• Task statement
Whenever a line below includes the string "that", show it.

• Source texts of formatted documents

╭──

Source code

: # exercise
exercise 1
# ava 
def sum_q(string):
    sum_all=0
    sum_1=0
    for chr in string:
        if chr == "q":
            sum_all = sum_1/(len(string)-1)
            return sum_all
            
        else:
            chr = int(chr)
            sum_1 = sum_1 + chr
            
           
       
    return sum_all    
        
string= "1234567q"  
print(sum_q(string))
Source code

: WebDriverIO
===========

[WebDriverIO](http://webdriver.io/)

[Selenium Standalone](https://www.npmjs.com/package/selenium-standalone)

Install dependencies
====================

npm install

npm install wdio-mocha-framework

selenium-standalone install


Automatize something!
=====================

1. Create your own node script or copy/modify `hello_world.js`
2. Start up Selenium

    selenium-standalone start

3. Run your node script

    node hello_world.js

╰──
╭──

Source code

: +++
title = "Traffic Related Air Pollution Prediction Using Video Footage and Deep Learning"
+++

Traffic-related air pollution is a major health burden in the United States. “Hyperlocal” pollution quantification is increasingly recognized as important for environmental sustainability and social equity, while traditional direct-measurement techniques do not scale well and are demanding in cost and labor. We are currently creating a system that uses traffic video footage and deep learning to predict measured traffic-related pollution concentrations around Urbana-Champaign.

╰──
╭──

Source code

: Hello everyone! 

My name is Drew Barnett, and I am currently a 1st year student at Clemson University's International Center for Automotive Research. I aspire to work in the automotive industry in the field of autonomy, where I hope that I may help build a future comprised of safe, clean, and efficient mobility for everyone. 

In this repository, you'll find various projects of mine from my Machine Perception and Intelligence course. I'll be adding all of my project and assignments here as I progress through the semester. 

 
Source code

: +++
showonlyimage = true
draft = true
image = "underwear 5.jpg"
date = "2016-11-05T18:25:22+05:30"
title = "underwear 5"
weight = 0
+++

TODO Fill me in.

╰──

• Exercise solution
Traffic-related air pollution is a major health burden in the United States. “Hyperlocal” pollution quantification is increasingly recognized as important for environmental sustainability and social equity, while traditional direct-measurement techniques do not scale well and are demanding in cost and labor. We are currently creating a system that uses traffic video footage and deep learning to predict measured traffic-related pollution concentrations around Urbana-Champaign.
My name is Drew Barnett, and I am currently a 1st year student at Clemson University's International Center for Automotive Research. I aspire to work in the automotive industry in the field of autonomy, where I hope that I may help build a future comprised of safe, clean, and efficient mobility for everyone. 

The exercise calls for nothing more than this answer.